Everybody creates art (their art) in a local environment. Speaking for myself, I live in Cedar Park, Texas, which is on the outskirts of Austin, so my local market would be Cedar Park or the Austin area in general. Now, those of you who know me know that I sometimes do local shows. I've been known to show my work at "the DAC" as we call it (Dougherty Arts Center) or to participate in AVAA shows (Austin Visual Arts Association.) There's also the Georgetown Art Hop and the local 5x7 art show and splurge at the local museum, which I participate in almost every year. (There are others too, but this is not really about making a list and checking it twice.) These local shows are great, I love doing them, and I feel as if they are a big part of me-a part of who I am as an artist. Heck, I can remember my "early days" (if you can call the time "circa 1995" as "early days" but, heck, work with me here. I am a photographer) when I was overjoyed to be able to get into an AVAA show or some of these other local shows. Now, I'm still happy and I still enjoy these types of shows, frankly, I'm happily surprised when my work is accepted into anything (most of the time I'm a bit taken aback when I find there are other kindred spirits out there who see the world the same quirky way I do) but most of my "show joy" (if you want to call it that) comes from having my work accepted into a new market. Places like Los Angeles or New York or Toronto or...wherever, but you get the idea. As an artist, I have exhibited my work globally. This naturally dictates that my market has broadened and my backyard is a little less exciting for me (on some levels.)
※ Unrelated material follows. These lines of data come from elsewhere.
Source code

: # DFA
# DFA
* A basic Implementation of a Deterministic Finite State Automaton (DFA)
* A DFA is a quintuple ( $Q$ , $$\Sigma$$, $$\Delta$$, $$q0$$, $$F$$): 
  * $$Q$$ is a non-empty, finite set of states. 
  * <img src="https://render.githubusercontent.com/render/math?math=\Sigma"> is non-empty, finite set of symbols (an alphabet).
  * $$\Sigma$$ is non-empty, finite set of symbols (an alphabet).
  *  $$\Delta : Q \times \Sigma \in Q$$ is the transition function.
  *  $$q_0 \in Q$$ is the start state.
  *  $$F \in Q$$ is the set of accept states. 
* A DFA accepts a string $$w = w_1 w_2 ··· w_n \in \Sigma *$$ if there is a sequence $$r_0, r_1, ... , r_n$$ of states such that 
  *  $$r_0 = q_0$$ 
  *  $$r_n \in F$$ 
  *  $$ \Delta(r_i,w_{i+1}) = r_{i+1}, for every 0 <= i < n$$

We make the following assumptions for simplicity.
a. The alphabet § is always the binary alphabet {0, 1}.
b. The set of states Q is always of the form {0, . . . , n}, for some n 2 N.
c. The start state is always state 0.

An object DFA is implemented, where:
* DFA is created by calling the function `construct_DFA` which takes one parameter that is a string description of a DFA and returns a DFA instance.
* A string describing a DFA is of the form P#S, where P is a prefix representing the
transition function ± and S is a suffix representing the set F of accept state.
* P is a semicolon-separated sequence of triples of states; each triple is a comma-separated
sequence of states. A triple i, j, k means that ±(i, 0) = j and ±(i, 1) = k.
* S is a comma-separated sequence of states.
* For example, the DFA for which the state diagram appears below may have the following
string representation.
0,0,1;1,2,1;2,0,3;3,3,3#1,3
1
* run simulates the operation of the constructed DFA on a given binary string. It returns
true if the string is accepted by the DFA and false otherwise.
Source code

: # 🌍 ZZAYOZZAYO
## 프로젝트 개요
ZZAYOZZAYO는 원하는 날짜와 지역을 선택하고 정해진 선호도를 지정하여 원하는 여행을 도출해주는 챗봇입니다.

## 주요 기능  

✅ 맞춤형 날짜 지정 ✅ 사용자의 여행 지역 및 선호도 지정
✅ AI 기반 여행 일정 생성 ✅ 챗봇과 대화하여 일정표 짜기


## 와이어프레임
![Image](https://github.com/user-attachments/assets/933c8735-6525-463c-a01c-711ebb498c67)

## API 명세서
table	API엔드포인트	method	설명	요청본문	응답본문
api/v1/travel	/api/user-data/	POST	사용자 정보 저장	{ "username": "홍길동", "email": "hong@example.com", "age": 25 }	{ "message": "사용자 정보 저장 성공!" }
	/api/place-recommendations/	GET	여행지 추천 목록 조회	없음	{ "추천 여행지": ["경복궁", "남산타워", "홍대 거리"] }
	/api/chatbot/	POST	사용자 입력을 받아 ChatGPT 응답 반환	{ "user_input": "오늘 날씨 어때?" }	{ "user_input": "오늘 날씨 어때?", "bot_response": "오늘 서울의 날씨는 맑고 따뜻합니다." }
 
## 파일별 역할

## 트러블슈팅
When you go into these "other" markets, something happens. You suddenly become "exotic." I know this sounds strange, especially coming from a little old photographer living in rural Texas (actually suburban Texas-even worse!) but something happens. You are "special." You become different. The rusted old barns, the fields with long horns stuck in them, heck, even the tired old bluebonnet photos suddenly become "exotic." They don't have fields of bluebonnets with grazing cattle in New York City, ok? Yes, it's true, what you may take for granted, somebody else finds, *gasp* interesting. (Oh! Who knew?!?) This makes your work suddenly special. If you look at the course of say, a gallery in Los Angeles, why they have only shown so many pieces from artists based in Texas. They're off busy showing work from all over the world. There are photographers from Dubai and Romania and Luxembourg and places we didn't even know existed (rural Kazhakhstan, anybody?) When you stuff a Texas image next to an image crafted in, say, Luxembourg, you're going to get something that's...well...different, OK? You just will. Because of this, you suddenly become magical. And, I'll be the first to admit, you never get to wear out the phrase "exotic" believe me, you just don't. What might seem stale and tired to you suddenly has a "Wow!" factor to somebody somewhere else, and every place is "exotic" to somebody far away, that's just how the entire "exotic" thing works.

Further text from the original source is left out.